- _Task description_
Work out how many lines in the entries contain the string "mapes", and give nothing but that number.

START Records shown

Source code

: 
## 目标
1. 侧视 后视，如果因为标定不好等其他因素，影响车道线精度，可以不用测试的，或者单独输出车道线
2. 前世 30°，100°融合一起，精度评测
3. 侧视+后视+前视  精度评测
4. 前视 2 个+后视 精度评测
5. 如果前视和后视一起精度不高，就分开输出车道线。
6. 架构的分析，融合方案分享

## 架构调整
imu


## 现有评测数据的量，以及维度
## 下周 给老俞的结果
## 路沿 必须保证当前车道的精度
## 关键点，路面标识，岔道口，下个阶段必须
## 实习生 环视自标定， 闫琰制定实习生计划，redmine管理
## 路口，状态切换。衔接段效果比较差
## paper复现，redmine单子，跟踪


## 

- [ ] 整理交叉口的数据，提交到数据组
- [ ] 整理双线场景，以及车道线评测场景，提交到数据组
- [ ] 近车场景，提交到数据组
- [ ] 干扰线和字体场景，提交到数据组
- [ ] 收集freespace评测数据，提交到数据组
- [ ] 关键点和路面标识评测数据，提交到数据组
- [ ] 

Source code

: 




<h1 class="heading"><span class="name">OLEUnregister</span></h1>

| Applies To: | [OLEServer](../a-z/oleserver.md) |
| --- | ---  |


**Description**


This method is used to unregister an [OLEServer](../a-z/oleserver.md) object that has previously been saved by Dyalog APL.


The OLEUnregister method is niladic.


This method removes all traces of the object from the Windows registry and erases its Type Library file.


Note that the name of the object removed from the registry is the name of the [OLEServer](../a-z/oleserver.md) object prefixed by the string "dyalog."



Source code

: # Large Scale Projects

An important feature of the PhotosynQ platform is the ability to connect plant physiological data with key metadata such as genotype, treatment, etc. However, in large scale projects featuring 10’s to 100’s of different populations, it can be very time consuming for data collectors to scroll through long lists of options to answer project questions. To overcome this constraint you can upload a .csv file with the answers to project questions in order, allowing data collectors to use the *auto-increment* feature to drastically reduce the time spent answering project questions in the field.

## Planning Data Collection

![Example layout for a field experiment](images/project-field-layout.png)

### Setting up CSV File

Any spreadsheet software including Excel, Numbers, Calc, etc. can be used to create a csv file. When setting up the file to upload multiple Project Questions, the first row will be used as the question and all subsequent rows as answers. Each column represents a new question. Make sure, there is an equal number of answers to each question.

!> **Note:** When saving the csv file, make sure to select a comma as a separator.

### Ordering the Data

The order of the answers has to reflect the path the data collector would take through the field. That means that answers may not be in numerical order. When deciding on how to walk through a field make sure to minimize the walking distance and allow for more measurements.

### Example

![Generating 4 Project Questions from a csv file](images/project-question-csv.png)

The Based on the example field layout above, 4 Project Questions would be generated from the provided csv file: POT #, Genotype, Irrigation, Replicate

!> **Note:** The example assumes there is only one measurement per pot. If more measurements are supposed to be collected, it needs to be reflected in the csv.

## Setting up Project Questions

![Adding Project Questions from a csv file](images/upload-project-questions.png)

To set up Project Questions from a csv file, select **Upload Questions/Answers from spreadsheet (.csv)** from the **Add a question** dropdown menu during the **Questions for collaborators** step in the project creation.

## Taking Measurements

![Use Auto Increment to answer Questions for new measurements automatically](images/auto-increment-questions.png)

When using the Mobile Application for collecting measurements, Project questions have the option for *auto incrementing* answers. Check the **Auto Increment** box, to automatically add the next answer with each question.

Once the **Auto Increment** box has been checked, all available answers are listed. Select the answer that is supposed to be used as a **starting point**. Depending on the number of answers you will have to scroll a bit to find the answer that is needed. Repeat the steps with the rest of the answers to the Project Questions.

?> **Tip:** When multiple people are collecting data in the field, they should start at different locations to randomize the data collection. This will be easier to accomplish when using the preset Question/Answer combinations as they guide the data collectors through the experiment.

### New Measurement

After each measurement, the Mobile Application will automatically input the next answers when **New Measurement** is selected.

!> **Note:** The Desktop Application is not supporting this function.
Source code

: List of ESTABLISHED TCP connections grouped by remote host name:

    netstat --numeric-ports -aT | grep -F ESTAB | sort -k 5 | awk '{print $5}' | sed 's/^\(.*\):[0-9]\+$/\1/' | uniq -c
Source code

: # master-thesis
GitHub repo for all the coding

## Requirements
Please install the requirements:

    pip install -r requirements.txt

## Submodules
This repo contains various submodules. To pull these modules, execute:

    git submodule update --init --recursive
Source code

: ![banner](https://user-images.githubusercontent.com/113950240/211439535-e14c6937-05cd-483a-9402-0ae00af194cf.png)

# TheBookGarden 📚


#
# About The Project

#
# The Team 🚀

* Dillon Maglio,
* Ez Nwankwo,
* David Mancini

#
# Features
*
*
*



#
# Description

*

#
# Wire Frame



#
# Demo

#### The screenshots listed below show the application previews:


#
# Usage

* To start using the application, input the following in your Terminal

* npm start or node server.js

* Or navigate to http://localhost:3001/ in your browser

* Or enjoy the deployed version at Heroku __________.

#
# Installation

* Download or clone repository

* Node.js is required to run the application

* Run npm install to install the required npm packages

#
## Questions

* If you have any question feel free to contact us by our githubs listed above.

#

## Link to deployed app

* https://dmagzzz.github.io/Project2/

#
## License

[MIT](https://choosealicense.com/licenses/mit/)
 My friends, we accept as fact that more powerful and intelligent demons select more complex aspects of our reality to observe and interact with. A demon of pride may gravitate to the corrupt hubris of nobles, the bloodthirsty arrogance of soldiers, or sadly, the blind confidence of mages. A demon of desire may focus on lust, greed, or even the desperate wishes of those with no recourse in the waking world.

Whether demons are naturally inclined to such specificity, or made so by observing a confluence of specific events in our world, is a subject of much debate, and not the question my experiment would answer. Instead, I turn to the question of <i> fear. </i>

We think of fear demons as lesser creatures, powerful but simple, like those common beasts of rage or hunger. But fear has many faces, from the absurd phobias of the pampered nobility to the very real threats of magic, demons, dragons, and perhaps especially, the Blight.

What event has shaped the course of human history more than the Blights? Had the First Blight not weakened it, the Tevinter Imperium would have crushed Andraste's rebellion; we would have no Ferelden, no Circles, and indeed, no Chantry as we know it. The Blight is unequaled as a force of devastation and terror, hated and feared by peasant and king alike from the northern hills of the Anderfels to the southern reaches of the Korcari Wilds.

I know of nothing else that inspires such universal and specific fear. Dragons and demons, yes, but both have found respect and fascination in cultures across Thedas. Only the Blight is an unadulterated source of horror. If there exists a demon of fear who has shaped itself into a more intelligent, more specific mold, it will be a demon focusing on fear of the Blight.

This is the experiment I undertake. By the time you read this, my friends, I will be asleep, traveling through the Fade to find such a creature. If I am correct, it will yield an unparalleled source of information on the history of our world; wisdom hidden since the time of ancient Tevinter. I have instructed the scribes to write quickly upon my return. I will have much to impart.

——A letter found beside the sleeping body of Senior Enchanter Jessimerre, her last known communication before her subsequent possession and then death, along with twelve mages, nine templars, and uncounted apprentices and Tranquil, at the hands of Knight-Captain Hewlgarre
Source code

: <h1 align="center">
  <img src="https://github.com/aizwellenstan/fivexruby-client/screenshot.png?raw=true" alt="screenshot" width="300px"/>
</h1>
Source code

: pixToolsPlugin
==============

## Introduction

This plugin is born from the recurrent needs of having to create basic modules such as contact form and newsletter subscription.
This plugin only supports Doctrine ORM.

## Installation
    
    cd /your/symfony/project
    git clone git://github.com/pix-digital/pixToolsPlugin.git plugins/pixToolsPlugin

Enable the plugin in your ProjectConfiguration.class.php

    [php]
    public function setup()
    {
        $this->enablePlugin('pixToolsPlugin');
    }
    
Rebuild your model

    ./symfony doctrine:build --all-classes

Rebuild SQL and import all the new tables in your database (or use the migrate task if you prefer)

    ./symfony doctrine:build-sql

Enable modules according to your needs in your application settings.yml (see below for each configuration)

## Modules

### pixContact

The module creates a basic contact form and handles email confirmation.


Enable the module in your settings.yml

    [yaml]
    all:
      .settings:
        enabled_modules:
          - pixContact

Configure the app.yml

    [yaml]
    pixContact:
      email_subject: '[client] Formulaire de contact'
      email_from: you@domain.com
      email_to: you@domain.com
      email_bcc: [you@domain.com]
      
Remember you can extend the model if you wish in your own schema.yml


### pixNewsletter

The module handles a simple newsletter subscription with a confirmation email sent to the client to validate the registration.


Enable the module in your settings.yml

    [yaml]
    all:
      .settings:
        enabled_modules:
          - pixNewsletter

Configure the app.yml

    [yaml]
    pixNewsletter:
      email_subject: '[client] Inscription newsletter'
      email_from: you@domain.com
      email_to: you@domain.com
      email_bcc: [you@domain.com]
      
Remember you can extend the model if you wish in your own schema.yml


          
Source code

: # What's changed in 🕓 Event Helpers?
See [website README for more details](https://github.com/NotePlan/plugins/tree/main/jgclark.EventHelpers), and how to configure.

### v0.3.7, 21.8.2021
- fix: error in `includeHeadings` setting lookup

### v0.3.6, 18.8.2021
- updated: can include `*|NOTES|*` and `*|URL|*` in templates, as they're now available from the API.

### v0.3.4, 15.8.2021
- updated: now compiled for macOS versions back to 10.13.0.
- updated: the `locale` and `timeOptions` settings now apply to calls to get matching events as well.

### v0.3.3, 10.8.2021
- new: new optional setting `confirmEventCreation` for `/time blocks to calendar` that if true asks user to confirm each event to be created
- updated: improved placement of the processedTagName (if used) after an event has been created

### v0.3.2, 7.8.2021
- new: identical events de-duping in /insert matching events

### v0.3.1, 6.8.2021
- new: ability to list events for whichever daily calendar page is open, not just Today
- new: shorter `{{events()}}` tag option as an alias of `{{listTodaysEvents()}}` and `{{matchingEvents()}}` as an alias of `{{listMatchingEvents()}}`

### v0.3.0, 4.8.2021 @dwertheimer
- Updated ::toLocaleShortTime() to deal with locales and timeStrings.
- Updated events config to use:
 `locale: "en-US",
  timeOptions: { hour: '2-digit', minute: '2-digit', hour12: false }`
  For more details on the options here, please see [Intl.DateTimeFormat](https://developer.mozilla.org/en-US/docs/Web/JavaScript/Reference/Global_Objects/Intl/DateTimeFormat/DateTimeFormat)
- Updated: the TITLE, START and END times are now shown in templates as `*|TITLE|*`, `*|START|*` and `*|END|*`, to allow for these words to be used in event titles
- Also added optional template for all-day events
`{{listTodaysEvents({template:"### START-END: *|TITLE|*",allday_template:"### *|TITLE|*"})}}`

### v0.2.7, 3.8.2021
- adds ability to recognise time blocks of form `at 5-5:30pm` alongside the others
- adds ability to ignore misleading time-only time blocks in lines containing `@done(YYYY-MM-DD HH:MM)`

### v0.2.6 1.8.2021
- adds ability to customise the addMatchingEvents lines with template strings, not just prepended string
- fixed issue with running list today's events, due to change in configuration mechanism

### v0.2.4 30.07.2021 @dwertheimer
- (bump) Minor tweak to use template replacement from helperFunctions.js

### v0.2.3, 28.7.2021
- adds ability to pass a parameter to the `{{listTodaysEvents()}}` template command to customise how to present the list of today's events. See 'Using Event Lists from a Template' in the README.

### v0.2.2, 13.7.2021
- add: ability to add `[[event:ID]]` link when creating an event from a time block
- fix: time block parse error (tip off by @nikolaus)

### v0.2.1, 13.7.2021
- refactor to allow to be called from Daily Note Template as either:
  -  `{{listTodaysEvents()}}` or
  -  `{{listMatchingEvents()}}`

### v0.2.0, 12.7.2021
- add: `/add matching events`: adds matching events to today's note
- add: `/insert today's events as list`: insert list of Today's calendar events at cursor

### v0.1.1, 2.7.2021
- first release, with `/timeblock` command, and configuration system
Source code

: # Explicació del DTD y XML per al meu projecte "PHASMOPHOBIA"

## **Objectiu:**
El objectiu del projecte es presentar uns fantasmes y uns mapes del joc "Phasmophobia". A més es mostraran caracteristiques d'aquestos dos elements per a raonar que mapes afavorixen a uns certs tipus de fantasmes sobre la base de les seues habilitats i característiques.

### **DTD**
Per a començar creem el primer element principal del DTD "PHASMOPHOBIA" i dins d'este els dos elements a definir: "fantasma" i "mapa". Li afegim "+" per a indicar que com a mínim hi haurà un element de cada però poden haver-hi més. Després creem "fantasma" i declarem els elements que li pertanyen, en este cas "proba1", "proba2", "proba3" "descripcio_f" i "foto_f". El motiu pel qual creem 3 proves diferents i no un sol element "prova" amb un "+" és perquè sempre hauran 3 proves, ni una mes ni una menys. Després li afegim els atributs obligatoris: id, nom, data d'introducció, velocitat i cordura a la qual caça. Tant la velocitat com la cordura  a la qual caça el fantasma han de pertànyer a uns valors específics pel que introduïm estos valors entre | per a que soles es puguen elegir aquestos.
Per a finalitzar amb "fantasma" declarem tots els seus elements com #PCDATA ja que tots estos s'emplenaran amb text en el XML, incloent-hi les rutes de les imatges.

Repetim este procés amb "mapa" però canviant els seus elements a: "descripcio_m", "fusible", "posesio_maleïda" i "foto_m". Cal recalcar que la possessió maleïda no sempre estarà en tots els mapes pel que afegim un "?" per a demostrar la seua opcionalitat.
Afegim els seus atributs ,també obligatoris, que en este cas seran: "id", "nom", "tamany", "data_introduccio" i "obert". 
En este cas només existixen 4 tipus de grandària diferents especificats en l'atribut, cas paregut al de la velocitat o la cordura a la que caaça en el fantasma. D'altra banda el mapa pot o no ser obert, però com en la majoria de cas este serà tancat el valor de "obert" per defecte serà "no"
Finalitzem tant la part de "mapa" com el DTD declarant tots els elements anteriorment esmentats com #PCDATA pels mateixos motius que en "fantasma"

END Records shown

- _Exercise solution_
2